# Working for an Indian employer on UC457 dependent VISA



## skj_84 (Sep 20, 2012)

Hi,
I have a UC457 dependent Visa (sponsored by my wife's company) and I am going to accompany my wife on whom I will be dependent for around an year. 

If my Indian employer allows me to work remotely (i.e. living in Australia), is it legal for me to work from Australia for my Indian employer? Is there any legal obligations? Kindly, suggest...


----------



## borntobeaussie (Nov 30, 2011)

Its legal for u to work, whether remotely or otherwise as spouse visa for 457 has unlimited work rights. My spouse is working for an indian company on a dependent 457


----------



## skj_84 (Sep 20, 2012)

borntobeaussie said:


> Its legal for u to work, whether remotely or otherwise as spouse visa for 457 has unlimited work rights. My spouse is working for an indian company on a dependent 457


Good to hear that borntobeaussie.

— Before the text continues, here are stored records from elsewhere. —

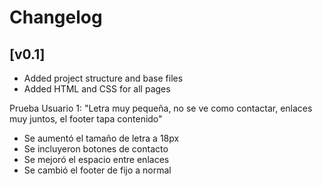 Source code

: # Changelog

## [v0.1]
- Added project structure and base files
- Added HTML and CSS for all pages

Prueba Usuario 1:
"Letra muy pequeña, no se ve como contactar, enlaces muy juntos, el footer tapa contenido"
- Se aumentó el tamaño de letra a 18px
- Se incluyeron botones de contacto
- Se mejoró el espacio entre enlaces
- Se cambió el footer de fijo a normal

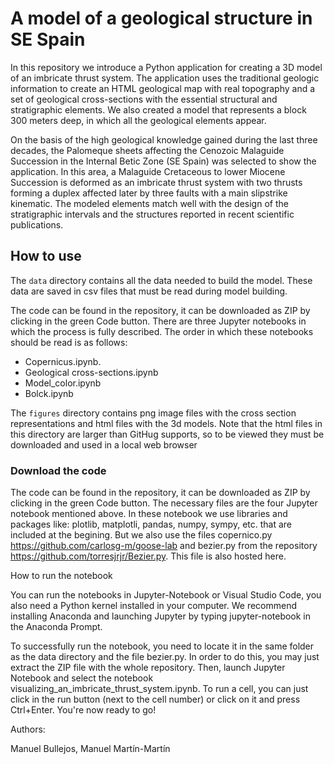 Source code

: # A model of a geological structure in SE Spain

In this repository we introduce a Python application for creating a 3D model of an imbricate thrust system. The application uses the traditional geologic information to create an HTML geological map with real topography and a set of geological cross-sections with the essential structural and stratigraphic elements. We also created a model that represents a block 300 meters deep, in which all the geological elements appear.

On the basis of the high geological knowledge gained during the last three decades, the Palomeque sheets affecting the Cenozoic Malaguide Succession in the Internal Betic Zone (SE Spain) was selected to show the application. In this area, a Malaguide Cretaceous to lower Miocene Succession is deformed as an imbricate thrust system with two thrusts forming a duplex affected later by three faults with a main slipstrike kinematic. The modeled elements match well with the design of the stratigraphic intervals and the structures reported in recent scientific publications. 

## How to use
The `data` directory contains all the data needed to build the model. These data are saved in csv files that must be read during model building.

The code can be found in the repository, it can be downloaded as ZIP by clicking in the green Code button. There are three Jupyter notebooks in which the process is fully described. The order in which these notebooks should be read is as follows:
- Copernicus.ipynb. 
- Geological cross-sections.ipynb
- Model_color.ipynb
- Bolck.ipynb

The `figures` directory contains png image files with the cross section representations and html files with the 3d models. Note that the html files in this directory are larger than GitHug supports, so to be viewed they must be downloaded and used in a local web browser


### Download the code

The code can be found in the repository, it can be downloaded as ZIP by clicking in the green Code button. The necessary files are the four Jupyter notebook mentioned above. In these notebook we use libraries and packages like: plotlib, matplotli, pandas, numpy, sympy, etc. that are included at the begining. But we also use the files copernico.py  https://github.com/carlosg-m/goose-lab  and bezier.py from the repository https://github.com/torresjrjr/Bezier.py. This file is also hosted here.

How to run the notebook

You can run the notebooks in Jupyter-Notebook or Visual Studio Code, you also need a Python kernel installed in your computer. We recommend installing Anaconda and launching Jupyter by typing jupyter-notebook in the Anaconda Prompt.

To successfully run the notebook, you need to locate it in the same folder as the data directory and the file bezier.py. In order to do this, you may just extract the ZIP file with the whole repository. Then, launch Jupyter Notebook and select the notebook  visualizing_an_imbricate_thrust_system.ipynb. To run a cell, you can just click in the run button (next to the cell number) or click on it and press Ctrl+Enter. You're now ready to go!

Authors:

Manuel Bullejos, Manuel Martín-Martín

Can you pls. tel me more about it (sorry to have overloaded u with bunch of more queries ):

- Does your spouse need to pay any tax to aussie govt. although he is working for Indian employer sitting remotely in Australia OR he is just paying tax to india govt as usual...

- How long has he been doing/or have plan to do the remote work... My manager said, it's possible that once u r more than 7 months away from India... then u r NRI and so the company may face some legal obligation while giving u salary in India... do u have any info on the validity of this statement?

- Do you (by any chance) also know if there could be any problem from Indian govt. side if an employee is working remotely for around an yr..... problem w.r.t employee and employer both...

Thanks,
Sujeet


----------



## Guest (Sep 20, 2012)

If you are resident in Australia you must file and pay taxes due on any income regardless of where your employer is based.


----------



## mpp (Jul 12, 2010)

skj_84 said:


> Good to hear that borntobeaussie. Can you pls. tel me more about it (sorry to have overloaded u with bunch of more queries ):
> 
> - Does your spouse need to pay any tax to aussie govt. although he is working for Indian employer sitting remotely in Australia OR he is just paying tax to india govt as usual...
> 
> ...



If you are a resident of Australia for tax purpose (that is either on 457 visa or PR) you need to pay tax on your worldwide income. That income could be any , in this case your income working for a foreign employer.


----------



## borntobeaussie (Nov 30, 2011)

Actually my spouse has been transferred under australian payroll so its a diff case for us. But as MPP mentioned, if u are a tax resident for Autralia, you will need to pay tax on ur worldwide income in Australia. Also whatevere ur company mentioned abt 7 months which will make u an NRI is also true. The official time for you to become an NRI after being away from India is 6 months. Remember than in case u have been in India for more than 180 days, u will be a tax resident for indian purpose as well. I have seen some of my friends taking their spouses on a L2 visa(US L1 spouse) and they have been working there for years. But again it will depend upon how flexible ur company is on this. 




mpp said:


> If you are a resident of Australia for tax purpose (that is either on 457 visa or PR) you need to pay tax on your worldwide income. That income could be any , in this case your income working for a foreign employer.


----------



## skj_84 (Sep 20, 2012)

Thanks borntobeaussie & _shel & mpp


----------